Records from a data collection:
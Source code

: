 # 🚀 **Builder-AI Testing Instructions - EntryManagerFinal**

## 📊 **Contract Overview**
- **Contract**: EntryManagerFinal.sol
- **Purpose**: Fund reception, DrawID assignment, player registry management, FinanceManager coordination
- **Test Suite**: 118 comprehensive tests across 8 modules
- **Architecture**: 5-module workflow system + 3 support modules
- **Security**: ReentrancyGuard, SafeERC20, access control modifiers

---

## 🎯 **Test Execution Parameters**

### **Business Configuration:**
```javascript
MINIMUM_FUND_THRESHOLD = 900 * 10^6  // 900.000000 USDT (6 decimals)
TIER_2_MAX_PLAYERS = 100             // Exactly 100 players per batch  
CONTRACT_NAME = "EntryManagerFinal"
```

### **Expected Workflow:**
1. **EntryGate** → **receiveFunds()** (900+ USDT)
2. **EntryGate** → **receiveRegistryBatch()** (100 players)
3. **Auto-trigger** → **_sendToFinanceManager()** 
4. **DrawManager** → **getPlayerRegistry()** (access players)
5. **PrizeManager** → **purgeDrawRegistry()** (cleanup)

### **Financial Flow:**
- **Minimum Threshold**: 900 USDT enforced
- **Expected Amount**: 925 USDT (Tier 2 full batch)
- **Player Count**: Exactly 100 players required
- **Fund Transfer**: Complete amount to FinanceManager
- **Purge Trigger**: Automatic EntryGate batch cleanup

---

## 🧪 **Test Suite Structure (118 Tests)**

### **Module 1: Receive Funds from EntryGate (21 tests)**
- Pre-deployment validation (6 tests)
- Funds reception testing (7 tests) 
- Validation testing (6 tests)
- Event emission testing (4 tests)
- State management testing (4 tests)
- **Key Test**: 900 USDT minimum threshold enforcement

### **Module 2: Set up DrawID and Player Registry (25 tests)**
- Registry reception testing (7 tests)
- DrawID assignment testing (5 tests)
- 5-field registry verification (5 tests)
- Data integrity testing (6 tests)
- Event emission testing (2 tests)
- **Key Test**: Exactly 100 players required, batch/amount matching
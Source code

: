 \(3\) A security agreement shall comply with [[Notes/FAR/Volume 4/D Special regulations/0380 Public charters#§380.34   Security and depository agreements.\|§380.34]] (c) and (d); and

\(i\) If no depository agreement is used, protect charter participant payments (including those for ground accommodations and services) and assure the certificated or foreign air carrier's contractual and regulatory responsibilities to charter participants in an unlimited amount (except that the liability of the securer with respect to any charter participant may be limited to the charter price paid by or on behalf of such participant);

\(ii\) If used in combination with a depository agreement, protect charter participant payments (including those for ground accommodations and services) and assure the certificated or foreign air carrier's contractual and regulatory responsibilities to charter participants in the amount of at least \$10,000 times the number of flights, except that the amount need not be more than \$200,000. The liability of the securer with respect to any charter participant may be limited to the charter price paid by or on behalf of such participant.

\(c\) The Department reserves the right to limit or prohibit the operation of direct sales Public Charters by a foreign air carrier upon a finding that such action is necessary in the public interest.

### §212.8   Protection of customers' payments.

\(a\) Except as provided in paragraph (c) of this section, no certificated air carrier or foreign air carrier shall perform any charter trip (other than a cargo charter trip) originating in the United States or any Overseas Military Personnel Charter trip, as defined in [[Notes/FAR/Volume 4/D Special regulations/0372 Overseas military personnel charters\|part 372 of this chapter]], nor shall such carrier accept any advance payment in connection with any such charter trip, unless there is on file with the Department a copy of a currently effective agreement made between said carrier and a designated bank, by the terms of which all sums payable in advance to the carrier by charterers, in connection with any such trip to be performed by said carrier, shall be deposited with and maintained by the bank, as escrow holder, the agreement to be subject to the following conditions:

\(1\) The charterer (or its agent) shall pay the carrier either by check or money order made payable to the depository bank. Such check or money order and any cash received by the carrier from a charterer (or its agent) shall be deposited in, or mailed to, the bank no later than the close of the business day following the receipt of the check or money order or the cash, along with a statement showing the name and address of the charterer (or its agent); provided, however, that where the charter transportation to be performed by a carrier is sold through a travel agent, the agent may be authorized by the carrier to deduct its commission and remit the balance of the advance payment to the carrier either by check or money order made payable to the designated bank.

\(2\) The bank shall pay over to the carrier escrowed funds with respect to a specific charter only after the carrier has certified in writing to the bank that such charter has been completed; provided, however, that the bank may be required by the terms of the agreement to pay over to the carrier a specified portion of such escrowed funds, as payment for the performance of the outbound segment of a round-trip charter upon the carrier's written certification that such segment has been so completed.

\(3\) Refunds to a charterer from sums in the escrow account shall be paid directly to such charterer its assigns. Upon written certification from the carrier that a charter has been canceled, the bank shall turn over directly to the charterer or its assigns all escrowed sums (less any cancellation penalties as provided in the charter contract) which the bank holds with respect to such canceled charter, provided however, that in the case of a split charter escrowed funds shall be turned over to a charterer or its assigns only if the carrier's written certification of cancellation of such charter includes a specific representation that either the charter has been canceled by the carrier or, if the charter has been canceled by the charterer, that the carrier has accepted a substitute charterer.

_What the task requires_. Of the lines above, show those in which "emission" appears.

_Task response_.
- Event emission testing (4 tests)
- Event emission testing (2 tests)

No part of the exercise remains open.